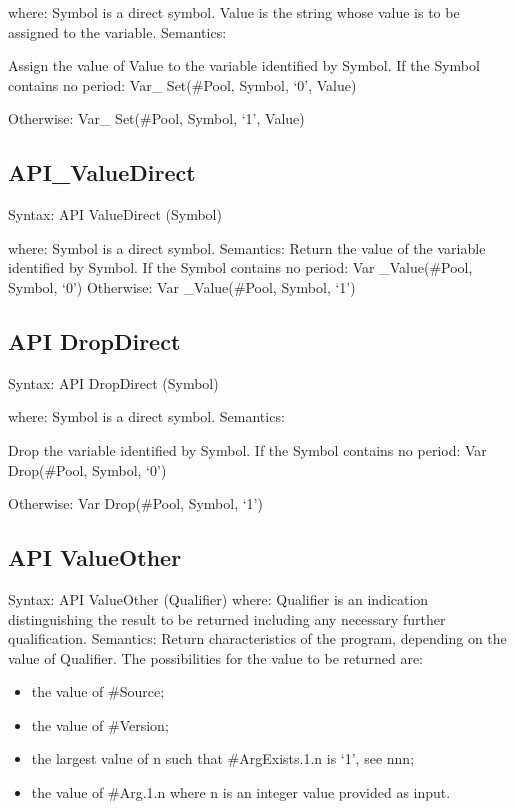 where: Symbol is a direct symbol. Value is the string whose value is to
be assigned to the variable. Semantics:

Assign the value of Value to the variable identified by Symbol. If the
Symbol contains no period: Var\_ Set(\#Pool, Symbol, `0', Value)

Otherwise: Var\_ Set(\#Pool, Symbol, `1', Value)

\hypertarget{api_valuedirect}{%
\subsection{API\_ValueDirect}\label{api_valuedirect}}

Syntax: API ValueDirect (Symbol)

where: Symbol is a direct symbol. Semantics: Return the value of the
variable identified by Symbol. If the Symbol contains no period: Var
\_Value(\#Pool, Symbol, `0') Otherwise: Var \_Value(\#Pool, Symbol, `1')

\hypertarget{api-dropdirect}{%
\subsection{API DropDirect}\label{api-dropdirect}}

Syntax: API DropDirect (Symbol)

where: Symbol is a direct symbol. Semantics:

Drop the variable identified by Symbol. If the Symbol contains no
period: Var Drop(\#Pool, Symbol, `0')

Otherwise: Var Drop(\#Pool, Symbol, `1')

\hypertarget{api-valueother}{%
\subsection{API ValueOther}\label{api-valueother}}

Syntax: API ValueOther (Qualifier) where: Qualifier is an indication
distinguishing the result to be returned including any necessary further
qualification. Semantics: Return characteristics of the program,
depending on the value of Qualifier. The possibilities for the value to
be returned are:

\begin{itemize}
\item
  the value of \#Source;
\item
  the value of \#Version;
\item
  the largest value of n such that \#ArgExists.1.n is `1', see nnn;
\item
  the value of \#Arg.1.n where n is an integer value provided as input.
\end{itemize}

---

From the records above, extract exactly and only the lines that begin at the line with "Assign the value" and stop after the line with "Drop the variable".

Finished task:
Assign the value of Value to the variable identified by Symbol. If the
Symbol contains no period: Var\_ Set(\#Pool, Symbol, `0', Value)

Otherwise: Var\_ Set(\#Pool, Symbol, `1', Value)

\hypertarget{api_valuedirect}{%
\subsection{API\_ValueDirect}\label{api_valuedirect}}

Syntax: API ValueDirect (Symbol)

where: Symbol is a direct symbol. Semantics: Return the value of the
variable identified by Symbol. If the Symbol contains no period: Var
\_Value(\#Pool, Symbol, `0') Otherwise: Var \_Value(\#Pool, Symbol, `1')

\hypertarget{api-dropdirect}{%
\subsection{API DropDirect}\label{api-dropdirect}}

Syntax: API DropDirect (Symbol)

where: Symbol is a direct symbol. Semantics:

Drop the variable identified by Symbol. If the Symbol contains no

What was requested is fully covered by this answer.